### Exercise directions
Your output must reproduce all the records below precisely and contain no pictures.

Collected data:

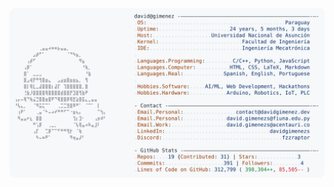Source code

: <a href="https://github.com/davidgimenezs/davidgimenezs">
  <picture>
    <source media="(prefers-color-scheme: dark)" srcset="https://raw.githubusercontent.com/davidgimenezs/davidgimenezs/main/dark_mode.svg">
    <img alt="David Gimenez's GitHub Profile README" src="https://raw.githubusercontent.com/davidgimenezs/davidgimenezs/main/light_mode.svg">
  </picture>
</a>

### Solution
Source code

: <a href="https://github.com/davidgimenezs/davidgimenezs">
  <picture>
    <source media="(prefers-color-scheme: dark)" srcset="https://raw.githubusercontent.com/davidgimenezs/davidgimenezs/main/dark_mode.svg">
    <img alt="David Gimenez's GitHub Profile README" src="https://raw.githubusercontent.com/davidgimenezs/davidgimenezs/main/light_mode.svg">
  </picture>
</a>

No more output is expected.